Filmi 22 Nisan Pazartesi 16.00’da Atlas 1948’de veya 28 Nisan Pazar 21.30’da Kadıköy Sineması’nda izleyebilirsiniz.
After Hours (Yön. Martin Scorsese, 1985)
Bir Scorsese klasiği olan olan After Hours restore edilmiş 4K versiyonuyla İstanbul film Festivalin’de gösterimini gerçekleştirdi. Film 1985 yılında yarattığı görkemi ve popülerliği hâlâ korumakta ve performansı gayet yerinde. Sinemanın evrenselliği, kayıt altında olması ve kitlelere ulaşabilirliği gibi önemli detayları onun birer kanıt oluşu açısından oldukçu önemli bir gerçekliktir. Film aradan geçen yıllara rağmen heyecanını korumayı başaran önemli yapımlardan biri olarak bir kez daha dikkat çekiyor. Martin Scorsese gibi bir efsaneden bahsetmek için kuşkusuz ne söylersek söyleyelim hep bir şeyler eksik kalacaktır. Bu hususta belki nostaljik After Hours’un her izlenildiğinde yarattığı farklı duygu geçişlerinden bahsetmeyi deneyebiliriz. After Hours çocukluğumuzdan kalan, hâlâ tadı damağımızda, güvenli anlarımıza şahitlik etmiş bir anı bir arkadaş gibi. Paul hâlâ eve dönmek için mücadele ediyor, hâlâ trene parası yetmediği için yetişemiyor ve hâlâ Henry Miller’ın Yengeç Dönencesi kitabını okuyor. Film boyunca yaratılan evrenin tekinsizliği tam bir Scorsese üslubuyla seyirciyi kıskacına alıyor ve nefeslerimizi kesiyor. Tam doksan yedi dakika boyunca saçma olan şeylerin büyüsüne kapılıyoruz. Bilinmeyenin, çözülmeyenin ve anlamlandırılamayan şeylerin çekiciliği filmin adeta bel kemiğini oluşturuyor. Bu kadarı da olmaz dediğimiz her yeni durum hemen ardından daha absürt bir çıkmaza evriliyor. Günlük hayatta çok sık karşılaşamayacağımız; ancak bir o kadarda sıradan insanların arasında geçmek bilmeyen saatler bir türlü sonuca varamıyor. Ve Paul evine asla dönemiyor.

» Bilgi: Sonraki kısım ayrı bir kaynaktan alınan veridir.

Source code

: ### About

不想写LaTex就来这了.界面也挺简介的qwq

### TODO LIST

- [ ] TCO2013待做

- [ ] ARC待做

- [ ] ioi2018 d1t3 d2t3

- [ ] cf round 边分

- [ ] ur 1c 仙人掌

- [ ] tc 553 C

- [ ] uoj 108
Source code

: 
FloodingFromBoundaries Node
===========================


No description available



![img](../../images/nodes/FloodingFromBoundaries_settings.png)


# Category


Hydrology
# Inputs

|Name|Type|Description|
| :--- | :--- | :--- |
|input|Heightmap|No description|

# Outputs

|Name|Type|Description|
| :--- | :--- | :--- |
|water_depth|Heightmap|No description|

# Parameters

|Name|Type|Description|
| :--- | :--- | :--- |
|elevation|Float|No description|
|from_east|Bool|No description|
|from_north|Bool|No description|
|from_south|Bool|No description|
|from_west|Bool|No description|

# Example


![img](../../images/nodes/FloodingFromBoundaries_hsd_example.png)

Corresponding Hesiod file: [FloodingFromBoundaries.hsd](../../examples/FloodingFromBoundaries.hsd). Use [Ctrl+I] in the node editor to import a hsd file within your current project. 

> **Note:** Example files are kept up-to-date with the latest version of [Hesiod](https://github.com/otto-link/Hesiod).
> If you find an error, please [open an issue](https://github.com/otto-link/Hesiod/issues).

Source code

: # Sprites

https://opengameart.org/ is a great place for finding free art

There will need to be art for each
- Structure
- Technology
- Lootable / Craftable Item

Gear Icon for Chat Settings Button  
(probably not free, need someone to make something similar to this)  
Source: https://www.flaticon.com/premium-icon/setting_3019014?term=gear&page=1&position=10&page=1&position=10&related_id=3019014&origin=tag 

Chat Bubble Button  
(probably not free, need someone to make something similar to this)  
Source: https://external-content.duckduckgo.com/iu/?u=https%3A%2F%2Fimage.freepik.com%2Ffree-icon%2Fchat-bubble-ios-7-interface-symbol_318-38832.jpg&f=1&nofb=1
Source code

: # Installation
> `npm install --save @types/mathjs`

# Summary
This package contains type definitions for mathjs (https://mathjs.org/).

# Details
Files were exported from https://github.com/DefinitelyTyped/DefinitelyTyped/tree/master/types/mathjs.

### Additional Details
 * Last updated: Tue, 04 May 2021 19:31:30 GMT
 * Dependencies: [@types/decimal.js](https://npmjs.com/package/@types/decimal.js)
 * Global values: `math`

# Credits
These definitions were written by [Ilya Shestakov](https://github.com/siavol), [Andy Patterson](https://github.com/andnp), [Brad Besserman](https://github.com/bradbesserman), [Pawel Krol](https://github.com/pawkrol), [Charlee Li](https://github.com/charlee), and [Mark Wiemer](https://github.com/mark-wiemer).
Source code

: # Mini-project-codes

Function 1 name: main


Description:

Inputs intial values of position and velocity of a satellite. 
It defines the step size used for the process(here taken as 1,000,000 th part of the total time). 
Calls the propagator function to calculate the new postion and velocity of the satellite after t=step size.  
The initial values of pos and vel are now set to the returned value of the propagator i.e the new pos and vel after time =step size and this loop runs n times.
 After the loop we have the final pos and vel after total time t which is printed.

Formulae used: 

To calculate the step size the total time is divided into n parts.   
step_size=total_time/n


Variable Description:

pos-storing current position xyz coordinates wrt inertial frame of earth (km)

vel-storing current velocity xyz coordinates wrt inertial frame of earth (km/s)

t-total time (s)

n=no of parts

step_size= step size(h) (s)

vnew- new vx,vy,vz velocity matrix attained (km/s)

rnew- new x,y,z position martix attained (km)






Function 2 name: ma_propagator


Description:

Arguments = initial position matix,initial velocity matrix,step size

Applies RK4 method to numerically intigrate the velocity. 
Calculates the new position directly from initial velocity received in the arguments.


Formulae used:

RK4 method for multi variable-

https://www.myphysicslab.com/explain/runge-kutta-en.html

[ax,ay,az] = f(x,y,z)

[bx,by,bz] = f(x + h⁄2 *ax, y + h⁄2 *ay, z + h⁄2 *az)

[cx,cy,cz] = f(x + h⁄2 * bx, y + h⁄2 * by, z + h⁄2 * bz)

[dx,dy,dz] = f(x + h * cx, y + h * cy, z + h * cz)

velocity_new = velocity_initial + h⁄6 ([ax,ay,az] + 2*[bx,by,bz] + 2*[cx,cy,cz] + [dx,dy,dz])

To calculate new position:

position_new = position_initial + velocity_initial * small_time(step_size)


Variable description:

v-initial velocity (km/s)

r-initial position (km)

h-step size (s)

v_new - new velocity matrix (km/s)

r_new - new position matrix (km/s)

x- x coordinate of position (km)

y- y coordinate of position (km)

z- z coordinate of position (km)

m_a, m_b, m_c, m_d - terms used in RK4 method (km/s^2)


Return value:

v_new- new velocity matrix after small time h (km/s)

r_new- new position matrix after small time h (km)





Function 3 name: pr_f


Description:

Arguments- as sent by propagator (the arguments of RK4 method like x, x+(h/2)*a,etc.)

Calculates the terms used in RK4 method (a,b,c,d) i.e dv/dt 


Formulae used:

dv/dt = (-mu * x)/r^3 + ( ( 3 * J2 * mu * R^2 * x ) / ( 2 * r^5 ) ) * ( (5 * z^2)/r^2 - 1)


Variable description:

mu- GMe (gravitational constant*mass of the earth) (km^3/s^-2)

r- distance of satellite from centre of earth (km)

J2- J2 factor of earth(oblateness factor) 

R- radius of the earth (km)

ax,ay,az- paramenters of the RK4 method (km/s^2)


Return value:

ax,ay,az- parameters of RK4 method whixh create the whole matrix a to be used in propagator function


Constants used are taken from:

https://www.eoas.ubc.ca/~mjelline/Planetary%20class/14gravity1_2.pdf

After Hours döneminin klasik anlatısını bozan yenilikçi yapımlardan biri olarak oldukça ses getirmişti. Özellikle Taxi Driver (1976) ve Raging Bull (1980) filmlerinin hayranı olan bir kitle için After Hours filmi eril kodları karşılayan güçlü bir erkek vizyonu kapsamında ele alınmıyor. Belki de Scorsese’nin en deneysel filmlerinden biri diyebiliriz. Ancak tüm bu başarısına rağmen önceki filmleri kadar hak ettiği değeri gördüğünü düşünmüyorum. Öte yandan filmin yapımcıları arasında Paul karakterine hayat veren Griffin Dunne’un da bulunması Scorsese-Dunne ortaklığının samimiyetini her sahnede hissettiriyor. Hâl böyle olunca After Hours başarılı bir yönetmen ve oyuncu uyumu yakalıyor. Filmin hikâye bağlamı ve yönetmenlik başarısı oldukça güçlü bir motivasyona sahip. 1980’ler Amerika’sının kültürel kodlarını en ince detayına kadar işleyen Scorsese, sanat kavramını da eleştirmekten hiç çekinmiyor. Özellikle kavramsal sanat çalışmaları ve yaratılan eserler hakkında hatırı sayılır derecede iğneleme yapıldığını görüyoruz. Her türlü nesneyi sanat eserine dönüştüren Readymade akımının üzerine de görüşlerini bildiren Scorsese sisteme dair tüm sorunlarını Paul üzerinden filme aktarmayı başarır. Gay polislerin barda öpüşmesi, BDSM kıyafeti giyen partnerler, krem peynirli çörek şeklinde yapılmış kâğıt ağırlıkları filmin anlatısına hizmet eden önemli detaylar olarak karşımıza çıkıyor. Eğlenceli, karikatürize edilmiş bir modern insan buhranı izliyoruz.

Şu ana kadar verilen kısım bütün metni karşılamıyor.